:: THE TASK ::
Print all records exactly, pictures left out.
+++ DATASET EXTRACT +++
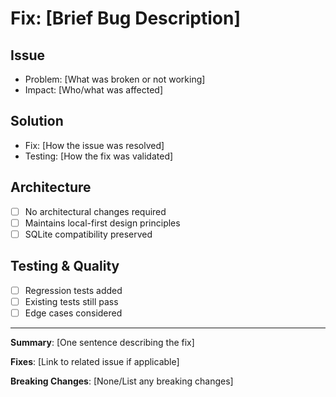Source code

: # Fix: [Brief Bug Description]

## Issue
- Problem: [What was broken or not working]
- Impact: [Who/what was affected]

## Solution
- Fix: [How the issue was resolved]
- Testing: [How the fix was validated]

## Architecture
- [ ] No architectural changes required
- [ ] Maintains local-first design principles
- [ ] SQLite compatibility preserved

## Testing & Quality
- [ ] Regression tests added
- [ ] Existing tests still pass
- [ ] Edge cases considered

---

**Summary**: [One sentence describing the fix]

**Fixes**: [Link to related issue if applicable]

**Breaking Changes**: [None/List any breaking changes]
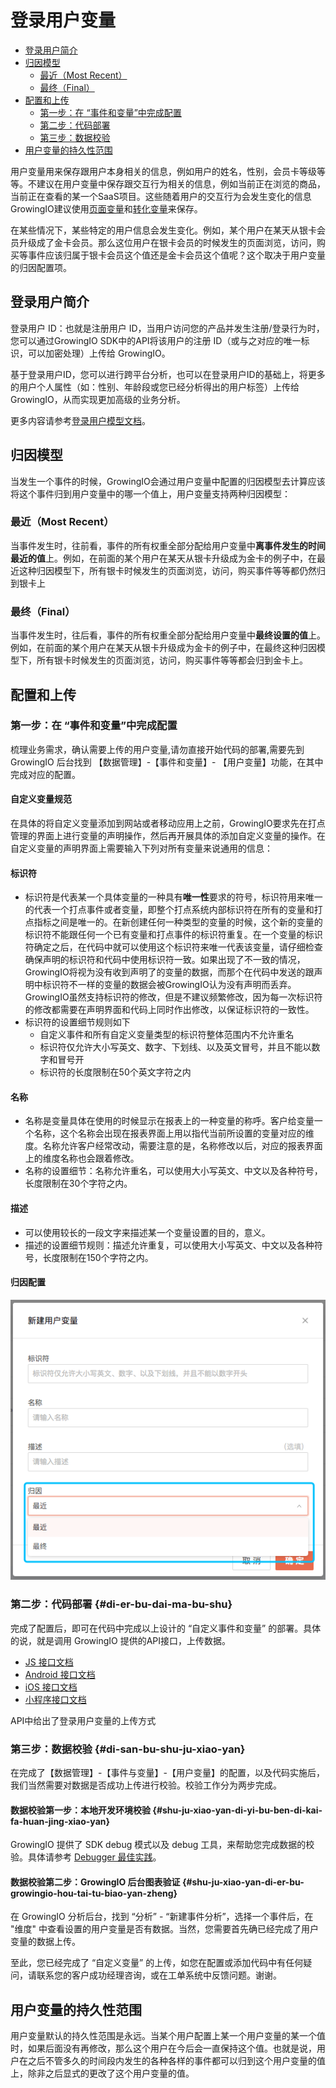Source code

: # 登录用户变量

* [登录用户简介](loginuserid.md#deng-lu-yong-hu-jian-jie)
* [归因模型](loginuserid.md#gui-yin-mo-xing)
  * [最近（Most Recent）](loginuserid.md#zui-jin-most-recent)
  * [最终（Final）](loginuserid.md#zui-zhong-final)
* [配置和上传](loginuserid.md#pei-zhi-he-shang-chuan)
  * [第一步：在 “事件和变量”中完成配置](loginuserid.md#di-yi-bu-zai-shi-jian-he-bian-liang-zhong-wan-cheng-pei-zhi)
  * [第二步：代码部署](loginuserid.md#di-er-bu-dai-ma-bu-shu)
  * [第三步：数据校验](loginuserid.md#di-san-bu-shu-ju-xiao-yan)
* [用户变量的持久性范围](loginuserid.md#yong-hu-bian-liang-de-chi-jiu-xing-fan-wei)

用户变量用来保存跟用户本身相关的信息，例如用户的姓名，性别，会员卡等级等等。不建议在用户变量中保存跟交互行为相关的信息，例如当前正在浏览的商品，当前正在查看的某一个SaaS项目。这些随着用户的交互行为会发生变化的信息GrowingIO建议使用[页面变量](../page-variable.md)和[转化变量](../custom-event/convert-variable.md)来保存。

在某些情况下，某些特定的用户信息会发生变化。例如，某个用户在某天从银卡会员升级成了金卡会员。那么这位用户在银卡会员的时候发生的页面浏览，访问，购买等事件应该归属于银卡会员这个值还是金卡会员这个值呢？这个取决于用户变量的归因配置项。

## 登录用户简介

登录用户 ID：也就是注册用户 ID，当用户访问您的产品并发生注册/登录行为时，您可以通过GrowingIO SDK中的API将该用户的注册 ID（或与之对应的唯一标识，可以加密处理）上传给 GrowingIO。

基于登录用户ID，您可以进行跨平台分析，也可以在登录用户ID的基础上，将更多的用户个人属性（如：性别、年龄段或您已经分析得出的用户标签）上传给GrowingIO，从而实现更加高级的业务分析。

更多内容请参考[登录用户模型文档](../../data-model/user-model/loginuser.md)。

## 归因模型

当发生一个事件的时候，GrowingIO会通过用户变量中配置的归因模型去计算应该将这个事件归到用户变量中的哪一个值上，用户变量支持两种归因模型：

### **最近（Most Recent）**

当事件发生时，往前看，事件的所有权重全部分配给用户变量中**离事件发生的时间最近的值**上。例如，在前面的某个用户在某天从银卡升级成为金卡的例子中，在最近这种归因模型下，所有银卡时候发生的页面浏览，访问，购买事件等等都仍然归到银卡上

### 最终（Final）

当事件发生时，往后看，事件的所有权重全部分配给用户变量中**最终设置的值**上。例如，在前面的某个用户在某天从银卡升级成为金卡的例子中，在最终这种归因模型下，所有银卡时候发生的页面浏览，访问，购买事件等等都会归到金卡上。

## 配置和上传

### **第一步：在 “事件和变量”中完成配置**

梳理业务需求，确认需要上传的用户变量,请勿直接开始代码的部署,需要先到 GrowingIO 后台找到 【数据管理】-【事件和变量】- 【用户变量】功能，在其中完成对应的配置。

#### 自定义变量规范

在具体的将自定义变量添加到网站或者移动应用上之前，GrowingIO要求先在打点管理的界面上进行变量的声明操作，然后再开展具体的添加自定义变量的操作。在自定义变量的声明界面上需要输入下列对所有变量来说通用的信息：

#### **标识符**

* 标识符是代表某一个具体变量的一种具有**唯一性**要求的符号，标识符用来唯一的代表一个打点事件或者变量，即整个打点系统内部标识符在所有的变量和打点指标之间是唯一的。在新创建任何一种类型的变量的时候，这个新的变量的标识符不能跟任何一个已有变量和打点事件的标识符重复。在一个变量的标识符确定之后，在代码中就可以使用这个标识符来唯一代表该变量，请仔细检查确保声明的标识符和代码中使用标识符一致。如果出现了不一致的情况，GrowingIO将视为没有收到声明了的变量的数据，而那个在代码中发送的跟声明中标识符不一样的变量的数据会被GrowingIO认为没有声明而丢弃。GrowingIO虽然支持标识符的修改，但是不建议频繁修改，因为每一次标识符的修改都需要在声明界面和代码上同时作出修改，以保证标识符的一致性。
* 标识符的设置细节规则如下
  * 自定义事件和所有自定义变量类型的标识符整体范围内不允许重名
  * 标识符仅允许大小写英文、数字、下划线、以及英文冒号，并且不能以数字和冒号开
  * 标识符的长度限制在50个英文字符之内

#### **名称**

* 名称是变量具体在使用的时候显示在报表上的一种变量的称呼。客户给变量一个名称，这个名称会出现在报表界面上用以指代当前所设置的变量对应的维度。名称允许客户经常改动，需要注意的是，名称修改以后，对应的报表界面上的维度名称也会跟着修改。
* 名称的设置细节：名称允许重名，可以使用大小写英文、中文以及各种符号，长度限制在30个字符之内。

#### **描述**

* 可以使用较长的一段文字来描述某一个变量设置的目的，意义。
* 描述的设置细节规则：描述允许重复，可以使用大小写英文、中文以及各种符号，长度限制在150个字符之内。

#### 归因配置

![&#x5F52;&#x56E0;&#x914D;&#x7F6E;](../../.gitbook/assets/image%20%2831%29.png)

### **第二步：代码部署** {#di-er-bu-dai-ma-bu-shu}

完成了配置后，即可在代码中完成以上设计的 “自定义事件和变量” 的部署。具体的说，就是调用 GrowingIO 提供的API接口，上传数据。

* [JS 接口文档](../../sdk-integration/web-js-sdk/#3-web-js-sdk-2-1-api)
* [Android 接口文档](../../sdk-integration/android-sdk/#2-android-sdk-api)
* [iOS 接口文档](../../sdk-integration/ios-sdk/#ios-sdk-api)
* [小程序接口文档](../../sdk-integration/mina-sdk.md#zi-ding-yi-shi-jian-he-bian-liang)

API中给出了登录用户变量的上传方式

### 第三步：数据校验 {#di-san-bu-shu-ju-xiao-yan}

在完成了【数据管理】-【事件与变量】-【用户变量】的配置，以及代码实施后，我们当然需要对数据是否成功上传进行校验。校验工作分为两步完成。

#### **数据校验第一步：本地开发环境校验** {#shu-ju-xiao-yan-di-yi-bu-ben-di-kai-fa-huan-jing-xiao-yan}

GrowingIO 提供了 SDK debug 模式以及 debug 工具，来帮助您完成数据的校验。具体请参考 [Debugger 最佳实践](../../sdk-integration/growingio-debugger/best-practice.md#ppl-yong-hu-bian-liang-shi-jian)。

#### **数据校验第二步：GrowingIO 后台图表验证** {#shu-ju-xiao-yan-di-er-bu-growingio-hou-tai-tu-biao-yan-zheng}

在 GrowingIO 分析后台，找到 “分析” - “新建事件分析”，选择一个事件后，在 "维度" 中查看设置的用户变量是否有数据。当然，您需要首先确已经完成了用户变量的数据上传。

至此，您已经完成了 “自定义变量” 的上传，如您在配置或添加代码中有任何疑问，请联系您的客户成功经理咨询，或在工单系统中反馈问题。谢谢。

## **用户变量的持久性范围**

用户变量默认的持久性范围是永远。当某个用户配置上某一个用户变量的某一个值时，如果后面没有再修改，那么这个用户在今后会一直保持这个值。也就是说，用户在之后不管多久的时间段内发生的各种各样的事件都可以归到这个用户变量的值上，除非之后显式的更改了这个用户变量的值。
+++
:: RESPONSE BOX ::
Source code

: # Fix: [Brief Bug Description]

## Issue
- Problem: [What was broken or not working]
- Impact: [Who/what was affected]

## Solution
- Fix: [How the issue was resolved]
- Testing: [How the fix was validated]

## Architecture
- [ ] No architectural changes required
- [ ] Maintains local-first design principles
- [ ] SQLite compatibility preserved

## Testing & Quality
- [ ] Regression tests added
- [ ] Existing tests still pass
- [ ] Edge cases considered

---

**Summary**: [One sentence describing the fix]

**Fixes**: [Link to related issue if applicable]

**Breaking Changes**: [None/List any breaking changes]
Source code

: # 登录用户变量

* [登录用户简介](loginuserid.md#deng-lu-yong-hu-jian-jie)
* [归因模型](loginuserid.md#gui-yin-mo-xing)
  * [最近（Most Recent）](loginuserid.md#zui-jin-most-recent)
  * [最终（Final）](loginuserid.md#zui-zhong-final)
* [配置和上传](loginuserid.md#pei-zhi-he-shang-chuan)
  * [第一步：在 “事件和变量”中完成配置](loginuserid.md#di-yi-bu-zai-shi-jian-he-bian-liang-zhong-wan-cheng-pei-zhi)
  * [第二步：代码部署](loginuserid.md#di-er-bu-dai-ma-bu-shu)
  * [第三步：数据校验](loginuserid.md#di-san-bu-shu-ju-xiao-yan)
* [用户变量的持久性范围](loginuserid.md#yong-hu-bian-liang-de-chi-jiu-xing-fan-wei)

用户变量用来保存跟用户本身相关的信息，例如用户的姓名，性别，会员卡等级等等。不建议在用户变量中保存跟交互行为相关的信息，例如当前正在浏览的商品，当前正在查看的某一个SaaS项目。这些随着用户的交互行为会发生变化的信息GrowingIO建议使用[页面变量](../page-variable.md)和[转化变量](../custom-event/convert-variable.md)来保存。

在某些情况下，某些特定的用户信息会发生变化。例如，某个用户在某天从银卡会员升级成了金卡会员。那么这位用户在银卡会员的时候发生的页面浏览，访问，购买等事件应该归属于银卡会员这个值还是金卡会员这个值呢？这个取决于用户变量的归因配置项。

## 登录用户简介

登录用户 ID：也就是注册用户 ID，当用户访问您的产品并发生注册/登录行为时，您可以通过GrowingIO SDK中的API将该用户的注册 ID（或与之对应的唯一标识，可以加密处理）上传给 GrowingIO。

基于登录用户ID，您可以进行跨平台分析，也可以在登录用户ID的基础上，将更多的用户个人属性（如：性别、年龄段或您已经分析得出的用户标签）上传给GrowingIO，从而实现更加高级的业务分析。

更多内容请参考[登录用户模型文档](../../data-model/user-model/loginuser.md)。

## 归因模型

当发生一个事件的时候，GrowingIO会通过用户变量中配置的归因模型去计算应该将这个事件归到用户变量中的哪一个值上，用户变量支持两种归因模型：

### **最近（Most Recent）**

当事件发生时，往前看，事件的所有权重全部分配给用户变量中**离事件发生的时间最近的值**上。例如，在前面的某个用户在某天从银卡升级成为金卡的例子中，在最近这种归因模型下，所有银卡时候发生的页面浏览，访问，购买事件等等都仍然归到银卡上

### 最终（Final）

当事件发生时，往后看，事件的所有权重全部分配给用户变量中**最终设置的值**上。例如，在前面的某个用户在某天从银卡升级成为金卡的例子中，在最终这种归因模型下，所有银卡时候发生的页面浏览，访问，购买事件等等都会归到金卡上。

## 配置和上传

### **第一步：在 “事件和变量”中完成配置**

梳理业务需求，确认需要上传的用户变量,请勿直接开始代码的部署,需要先到 GrowingIO 后台找到 【数据管理】-【事件和变量】- 【用户变量】功能，在其中完成对应的配置。

#### 自定义变量规范

在具体的将自定义变量添加到网站或者移动应用上之前，GrowingIO要求先在打点管理的界面上进行变量的声明操作，然后再开展具体的添加自定义变量的操作。在自定义变量的声明界面上需要输入下列对所有变量来说通用的信息：

#### **标识符**

* 标识符是代表某一个具体变量的一种具有**唯一性**要求的符号，标识符用来唯一的代表一个打点事件或者变量，即整个打点系统内部标识符在所有的变量和打点指标之间是唯一的。在新创建任何一种类型的变量的时候，这个新的变量的标识符不能跟任何一个已有变量和打点事件的标识符重复。在一个变量的标识符确定之后，在代码中就可以使用这个标识符来唯一代表该变量，请仔细检查确保声明的标识符和代码中使用标识符一致。如果出现了不一致的情况，GrowingIO将视为没有收到声明了的变量的数据，而那个在代码中发送的跟声明中标识符不一样的变量的数据会被GrowingIO认为没有声明而丢弃。GrowingIO虽然支持标识符的修改，但是不建议频繁修改，因为每一次标识符的修改都需要在声明界面和代码上同时作出修改，以保证标识符的一致性。
* 标识符的设置细节规则如下
  * 自定义事件和所有自定义变量类型的标识符整体范围内不允许重名
  * 标识符仅允许大小写英文、数字、下划线、以及英文冒号，并且不能以数字和冒号开
  * 标识符的长度限制在50个英文字符之内

#### **名称**

* 名称是变量具体在使用的时候显示在报表上的一种变量的称呼。客户给变量一个名称，这个名称会出现在报表界面上用以指代当前所设置的变量对应的维度。名称允许客户经常改动，需要注意的是，名称修改以后，对应的报表界面上的维度名称也会跟着修改。
* 名称的设置细节：名称允许重名，可以使用大小写英文、中文以及各种符号，长度限制在30个字符之内。

#### **描述**

* 可以使用较长的一段文字来描述某一个变量设置的目的，意义。
* 描述的设置细节规则：描述允许重复，可以使用大小写英文、中文以及各种符号，长度限制在150个字符之内。

#### 归因配置

![&#x5F52;&#x56E0;&#x914D;&#x7F6E;](../../.gitbook/assets/image%20%2831%29.png)

### **第二步：代码部署** {#di-er-bu-dai-ma-bu-shu}

完成了配置后，即可在代码中完成以上设计的 “自定义事件和变量” 的部署。具体的说，就是调用 GrowingIO 提供的API接口，上传数据。

* [JS 接口文档](../../sdk-integration/web-js-sdk/#3-web-js-sdk-2-1-api)
* [Android 接口文档](../../sdk-integration/android-sdk/#2-android-sdk-api)
* [iOS 接口文档](../../sdk-integration/ios-sdk/#ios-sdk-api)
* [小程序接口文档](../../sdk-integration/mina-sdk.md#zi-ding-yi-shi-jian-he-bian-liang)

API中给出了登录用户变量的上传方式

### 第三步：数据校验 {#di-san-bu-shu-ju-xiao-yan}

在完成了【数据管理】-【事件与变量】-【用户变量】的配置，以及代码实施后，我们当然需要对数据是否成功上传进行校验。校验工作分为两步完成。

#### **数据校验第一步：本地开发环境校验** {#shu-ju-xiao-yan-di-yi-bu-ben-di-kai-fa-huan-jing-xiao-yan}

GrowingIO 提供了 SDK debug 模式以及 debug 工具，来帮助您完成数据的校验。具体请参考 [Debugger 最佳实践](../../sdk-integration/growingio-debugger/best-practice.md#ppl-yong-hu-bian-liang-shi-jian)。

#### **数据校验第二步：GrowingIO 后台图表验证** {#shu-ju-xiao-yan-di-er-bu-growingio-hou-tai-tu-biao-yan-zheng}

在 GrowingIO 分析后台，找到 “分析” - “新建事件分析”，选择一个事件后，在 "维度" 中查看设置的用户变量是否有数据。当然，您需要首先确已经完成了用户变量的数据上传。

至此，您已经完成了 “自定义变量” 的上传，如您在配置或添加代码中有任何疑问，请联系您的客户成功经理咨询，或在工单系统中反馈问题。谢谢。

## **用户变量的持久性范围**

用户变量默认的持久性范围是永远。当某个用户配置上某一个用户变量的某一个值时，如果后面没有再修改，那么这个用户在今后会一直保持这个值。也就是说，用户在之后不管多久的时间段内发生的各种各样的事件都可以归到这个用户变量的值上，除非之后显式的更改了这个用户变量的值。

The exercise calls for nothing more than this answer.